What is mAP in object detection?

I have been reading through this blog in order to find what mAP is .In the sub heading of AP, they give the example of 5 apple images and finding out the average precision.As far I understand false positive is when the object is localised and classified but IOU < 0.5 (in the blog) and false negative is when the model fails to identify an object itself.So what about objects which are misclassified dont they belong to false postives?.

Also what does the table in the blog really respresent.The 'correct?' is for one particluar example or 5 examples together.Could you just brief me what is going on in your own terms or just what the blog says?

Solution

What is mAP in object detection?

mAP is just mean average precision which is the mean of APs from all the object classes. For example, if you had 5 object classes each of them would have an average precision (AP) and mAP will be the sum of those APs divided by 5.

false positive is when the object is localized and classified but IOU < 0.5

In object detection, we can have multiple classes of objects. The background is also a class but it is implicit. So for example, if we had 3 classes of objects (e.g. apple, orange, banana) the network considers it as 4 classes (apple, orange, banana, background). Only in the results, the program doesn't draw a bounding box around background objects.
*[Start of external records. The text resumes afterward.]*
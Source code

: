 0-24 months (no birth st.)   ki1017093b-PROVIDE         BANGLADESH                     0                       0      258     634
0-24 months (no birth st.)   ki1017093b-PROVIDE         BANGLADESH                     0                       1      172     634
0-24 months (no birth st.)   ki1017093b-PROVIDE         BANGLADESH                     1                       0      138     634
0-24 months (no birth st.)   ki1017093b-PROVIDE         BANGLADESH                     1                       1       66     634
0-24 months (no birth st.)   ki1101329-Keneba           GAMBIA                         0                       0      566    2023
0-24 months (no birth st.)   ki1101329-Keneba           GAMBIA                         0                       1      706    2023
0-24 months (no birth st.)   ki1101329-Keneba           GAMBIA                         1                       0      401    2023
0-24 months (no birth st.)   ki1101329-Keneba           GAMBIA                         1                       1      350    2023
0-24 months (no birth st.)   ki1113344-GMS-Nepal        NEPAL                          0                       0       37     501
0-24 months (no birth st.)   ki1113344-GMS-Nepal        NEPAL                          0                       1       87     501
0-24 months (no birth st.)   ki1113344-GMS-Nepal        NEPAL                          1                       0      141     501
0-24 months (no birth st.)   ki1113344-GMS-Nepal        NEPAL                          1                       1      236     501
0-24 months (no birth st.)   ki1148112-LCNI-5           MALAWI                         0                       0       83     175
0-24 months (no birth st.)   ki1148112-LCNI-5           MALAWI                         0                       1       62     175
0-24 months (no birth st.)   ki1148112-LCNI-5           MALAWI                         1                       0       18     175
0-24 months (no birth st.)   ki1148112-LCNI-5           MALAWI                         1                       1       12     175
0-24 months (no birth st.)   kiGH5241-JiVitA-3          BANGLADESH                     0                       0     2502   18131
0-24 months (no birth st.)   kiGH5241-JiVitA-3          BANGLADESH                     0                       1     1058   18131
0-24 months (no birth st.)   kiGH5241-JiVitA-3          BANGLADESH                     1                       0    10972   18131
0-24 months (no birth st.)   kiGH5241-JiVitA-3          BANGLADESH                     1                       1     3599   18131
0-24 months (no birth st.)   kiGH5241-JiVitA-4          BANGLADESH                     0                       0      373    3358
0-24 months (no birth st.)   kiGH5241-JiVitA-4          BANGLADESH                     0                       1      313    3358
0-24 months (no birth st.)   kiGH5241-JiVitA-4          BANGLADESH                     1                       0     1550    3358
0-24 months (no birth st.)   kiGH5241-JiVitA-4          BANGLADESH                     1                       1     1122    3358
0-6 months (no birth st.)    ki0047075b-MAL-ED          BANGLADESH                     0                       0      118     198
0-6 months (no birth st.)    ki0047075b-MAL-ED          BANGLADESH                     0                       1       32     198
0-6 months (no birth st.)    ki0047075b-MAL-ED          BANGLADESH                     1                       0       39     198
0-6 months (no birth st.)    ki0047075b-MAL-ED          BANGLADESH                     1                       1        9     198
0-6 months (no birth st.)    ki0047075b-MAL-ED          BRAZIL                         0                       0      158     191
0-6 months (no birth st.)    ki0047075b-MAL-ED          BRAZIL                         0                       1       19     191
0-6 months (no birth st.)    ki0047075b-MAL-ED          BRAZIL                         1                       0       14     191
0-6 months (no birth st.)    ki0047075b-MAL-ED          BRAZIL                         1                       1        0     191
False Positive means that the object detection model has reported a part of the image as an object of a specific class (e.g. apple). However, there is no apple in that part of the image. There is either another fruit like an orange (misclassification) or no fruit at all (background). Both cases are the same in the eye of the network and we consider this as false positive. So the network is considering that part as a positive sample for a specific class by mistake. The IoU can have any value in this case (it does not matter). The misclassified objects are also included in the false positive rate because they are reported as positive (for a specific class) but in fact, they are negative (they belong to another class or background).

False Negative means the model has predicted a part of the image as background when it is actually an object. In other words, the network has failed to detect an object and has reported it as background by mistake.

what does the table in the blog really represent?

The IoU (Intersection over Union) referred to in the blog which is used to report correct is calculated by dividing the area of the intersection between the detected box and the ground truth (the box drawn by a human as the correct box) by the union of those areas.

So if IoU is more than 0.5, it means that the network has predicted the apple position correctly. In the table, correct is for each apple and the precision is calculated from the number of correct predictions divided by all predictions.